In Sisters in the Wilderness, womanist scholar Delores Williams declares, “Hagar has ‘spoken’ to generation after generation of black women because her story has been validated as true by suffering black people.” This statement follows an introductory exploration of the character Hagar in the Hebrew tradition, coming from Genesis 16:1-6. In the narrative, Hagar is an African slave woman, subjected to a patriarchal system in which she has no power against the authority of her mistress, Sarai, much less the patriarch himself, Abram. Her owners desire an heir which Sarai cannot produce. And this puts Hagar in a predicament of forced motherhood and surrogacy, the slave stepping in as the producer of an heir, a wet-nurse, and caretaker for children. Williams details the significance of Hagar’s running away, her naming of God, and her return to her owners’ house. It displays the need for survival and quality of life in the wilderness before any kind of liberation may or may not occur but also a kind of self-liberation, rebellion, and empowerment on the part of Hagar that gives voice to the experience of many faithful Black American women in history.

That connection brings into view the unique urgency of reading any “text”—be it the Hebrew Scriptures or the educational structures of a given city—from the vantage point of the “oppressed of the oppressed,” which in America is fundamentally related to race and gender.

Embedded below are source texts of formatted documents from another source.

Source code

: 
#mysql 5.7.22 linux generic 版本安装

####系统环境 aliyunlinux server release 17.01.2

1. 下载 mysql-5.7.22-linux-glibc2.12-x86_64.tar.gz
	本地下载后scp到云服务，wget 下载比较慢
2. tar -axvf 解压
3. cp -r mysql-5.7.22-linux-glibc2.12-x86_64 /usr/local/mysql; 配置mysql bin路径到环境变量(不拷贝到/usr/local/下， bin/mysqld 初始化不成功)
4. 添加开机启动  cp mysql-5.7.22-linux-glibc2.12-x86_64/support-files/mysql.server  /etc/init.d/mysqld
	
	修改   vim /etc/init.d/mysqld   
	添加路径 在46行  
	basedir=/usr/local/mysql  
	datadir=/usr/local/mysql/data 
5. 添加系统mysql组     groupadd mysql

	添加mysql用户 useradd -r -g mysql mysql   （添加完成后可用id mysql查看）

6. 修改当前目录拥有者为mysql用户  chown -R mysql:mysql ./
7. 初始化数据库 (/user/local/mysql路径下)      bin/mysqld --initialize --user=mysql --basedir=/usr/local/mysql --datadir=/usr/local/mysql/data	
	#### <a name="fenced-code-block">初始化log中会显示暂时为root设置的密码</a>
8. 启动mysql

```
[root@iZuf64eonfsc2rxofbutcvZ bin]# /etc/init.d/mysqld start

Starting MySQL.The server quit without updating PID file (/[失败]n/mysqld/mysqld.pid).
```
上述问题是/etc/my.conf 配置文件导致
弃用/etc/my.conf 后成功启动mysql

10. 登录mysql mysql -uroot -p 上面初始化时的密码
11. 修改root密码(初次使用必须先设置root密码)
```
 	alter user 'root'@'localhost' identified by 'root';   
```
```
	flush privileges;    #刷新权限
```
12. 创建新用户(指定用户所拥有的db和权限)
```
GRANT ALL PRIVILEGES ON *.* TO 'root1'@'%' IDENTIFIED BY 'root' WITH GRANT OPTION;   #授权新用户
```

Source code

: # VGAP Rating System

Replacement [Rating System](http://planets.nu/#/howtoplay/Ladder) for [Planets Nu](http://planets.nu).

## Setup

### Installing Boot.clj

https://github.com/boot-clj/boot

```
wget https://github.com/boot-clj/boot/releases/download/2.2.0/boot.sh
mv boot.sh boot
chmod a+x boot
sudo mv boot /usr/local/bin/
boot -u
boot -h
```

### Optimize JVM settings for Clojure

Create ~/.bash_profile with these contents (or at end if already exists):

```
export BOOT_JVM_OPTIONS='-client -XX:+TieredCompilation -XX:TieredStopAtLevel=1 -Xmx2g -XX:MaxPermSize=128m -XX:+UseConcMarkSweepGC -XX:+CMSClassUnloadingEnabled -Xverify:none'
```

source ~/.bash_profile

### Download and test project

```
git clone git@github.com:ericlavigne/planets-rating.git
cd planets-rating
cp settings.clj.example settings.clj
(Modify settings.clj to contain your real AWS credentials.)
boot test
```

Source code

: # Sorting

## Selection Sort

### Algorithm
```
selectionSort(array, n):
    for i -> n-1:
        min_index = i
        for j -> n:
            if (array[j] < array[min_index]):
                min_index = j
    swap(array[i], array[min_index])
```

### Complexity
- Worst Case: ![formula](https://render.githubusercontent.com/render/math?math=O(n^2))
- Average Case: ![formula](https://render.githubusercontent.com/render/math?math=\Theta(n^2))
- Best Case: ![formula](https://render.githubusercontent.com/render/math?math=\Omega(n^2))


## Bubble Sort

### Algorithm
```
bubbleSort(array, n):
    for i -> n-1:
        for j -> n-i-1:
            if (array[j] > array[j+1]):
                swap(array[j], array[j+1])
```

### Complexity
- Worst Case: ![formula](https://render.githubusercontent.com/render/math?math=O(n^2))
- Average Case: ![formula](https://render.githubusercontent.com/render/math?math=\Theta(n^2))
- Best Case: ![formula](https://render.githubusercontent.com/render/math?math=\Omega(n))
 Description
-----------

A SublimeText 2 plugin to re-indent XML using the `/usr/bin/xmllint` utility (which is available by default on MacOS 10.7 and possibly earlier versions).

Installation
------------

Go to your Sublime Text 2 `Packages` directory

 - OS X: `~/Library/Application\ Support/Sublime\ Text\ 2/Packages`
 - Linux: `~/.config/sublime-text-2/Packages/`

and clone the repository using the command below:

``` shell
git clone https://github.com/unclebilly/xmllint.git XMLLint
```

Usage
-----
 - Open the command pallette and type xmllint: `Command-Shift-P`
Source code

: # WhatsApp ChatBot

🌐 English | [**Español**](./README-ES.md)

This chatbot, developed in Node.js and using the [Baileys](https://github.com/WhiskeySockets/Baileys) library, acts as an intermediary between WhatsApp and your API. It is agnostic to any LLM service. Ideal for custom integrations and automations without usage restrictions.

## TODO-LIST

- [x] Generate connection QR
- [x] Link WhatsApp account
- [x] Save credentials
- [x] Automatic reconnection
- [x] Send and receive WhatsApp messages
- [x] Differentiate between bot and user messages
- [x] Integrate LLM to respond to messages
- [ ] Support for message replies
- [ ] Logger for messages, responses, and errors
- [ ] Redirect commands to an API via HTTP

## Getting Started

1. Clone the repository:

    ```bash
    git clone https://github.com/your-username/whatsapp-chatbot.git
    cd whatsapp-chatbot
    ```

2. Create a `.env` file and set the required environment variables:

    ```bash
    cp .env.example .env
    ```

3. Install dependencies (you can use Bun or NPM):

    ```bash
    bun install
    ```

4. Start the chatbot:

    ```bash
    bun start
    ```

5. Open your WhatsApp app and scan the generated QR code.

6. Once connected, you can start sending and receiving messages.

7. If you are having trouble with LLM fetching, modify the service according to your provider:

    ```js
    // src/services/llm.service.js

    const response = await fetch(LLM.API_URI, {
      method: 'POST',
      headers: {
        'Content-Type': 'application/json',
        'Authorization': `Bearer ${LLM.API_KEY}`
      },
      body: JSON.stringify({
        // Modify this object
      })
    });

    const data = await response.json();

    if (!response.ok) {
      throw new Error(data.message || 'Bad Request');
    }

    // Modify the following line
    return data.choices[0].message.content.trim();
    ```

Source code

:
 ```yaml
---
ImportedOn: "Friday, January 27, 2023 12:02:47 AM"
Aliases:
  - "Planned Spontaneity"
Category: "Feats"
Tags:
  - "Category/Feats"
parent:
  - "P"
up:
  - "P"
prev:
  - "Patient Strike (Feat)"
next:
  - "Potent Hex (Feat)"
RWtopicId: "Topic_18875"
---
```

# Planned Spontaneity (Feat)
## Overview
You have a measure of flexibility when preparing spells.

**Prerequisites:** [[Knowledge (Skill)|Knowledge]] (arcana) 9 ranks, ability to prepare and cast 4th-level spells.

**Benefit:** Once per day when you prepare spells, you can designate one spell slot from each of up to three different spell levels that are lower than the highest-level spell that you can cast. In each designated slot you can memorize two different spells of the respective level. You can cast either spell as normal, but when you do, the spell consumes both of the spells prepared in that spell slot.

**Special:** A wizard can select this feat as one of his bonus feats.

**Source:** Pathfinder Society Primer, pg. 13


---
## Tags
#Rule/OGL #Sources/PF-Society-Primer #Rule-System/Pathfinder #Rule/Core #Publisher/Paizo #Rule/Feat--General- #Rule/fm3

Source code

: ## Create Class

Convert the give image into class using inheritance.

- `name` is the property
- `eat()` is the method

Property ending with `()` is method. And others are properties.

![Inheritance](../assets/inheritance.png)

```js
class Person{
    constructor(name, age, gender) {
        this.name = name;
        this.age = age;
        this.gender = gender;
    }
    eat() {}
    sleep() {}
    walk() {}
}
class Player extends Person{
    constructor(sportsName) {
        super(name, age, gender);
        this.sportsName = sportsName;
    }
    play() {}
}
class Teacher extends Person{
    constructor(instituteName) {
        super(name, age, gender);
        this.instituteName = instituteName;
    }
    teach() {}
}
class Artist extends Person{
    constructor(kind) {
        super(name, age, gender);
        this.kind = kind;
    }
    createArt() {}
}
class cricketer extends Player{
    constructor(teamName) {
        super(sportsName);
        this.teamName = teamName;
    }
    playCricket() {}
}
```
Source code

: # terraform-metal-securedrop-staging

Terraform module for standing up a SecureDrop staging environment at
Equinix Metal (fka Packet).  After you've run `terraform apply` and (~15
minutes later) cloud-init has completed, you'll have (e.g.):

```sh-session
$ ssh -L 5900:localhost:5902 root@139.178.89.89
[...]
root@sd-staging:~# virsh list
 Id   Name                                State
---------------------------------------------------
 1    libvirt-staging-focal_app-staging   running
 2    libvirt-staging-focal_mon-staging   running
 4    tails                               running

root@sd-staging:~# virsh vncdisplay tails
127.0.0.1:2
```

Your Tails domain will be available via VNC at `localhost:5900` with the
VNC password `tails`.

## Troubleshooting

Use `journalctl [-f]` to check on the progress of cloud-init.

The dominant Christian readings of the Genesis passage, especially in white male normative spaces, have resolutely been focused on Abram, a federal head associated with God’s covenant. Even interpretations that do take Hagar’s experience into account do not include her ethnicity and gender as major hermeneutical components, elevating instead the generic grace of God upon the generic weak. Williams’ womanist reading of Hagar exposes the limited understanding of humanity in these kinds of readings. Hagar’s ethnicity marked a crucial point of difference between her and her owners in how she perceived God and liberation. Her gender determined her role and power. To deny these dimensions would be imprecise. Moreover, it would lack a deep moral reasoning for nuanced frameworks in race discussions. The impetus for continuous critical analysis must be a profound moral conviction about the complexity of human beings and the dynamism of human stories, which are undoubtedly diverse, as Williams’ Hagar epitomizes.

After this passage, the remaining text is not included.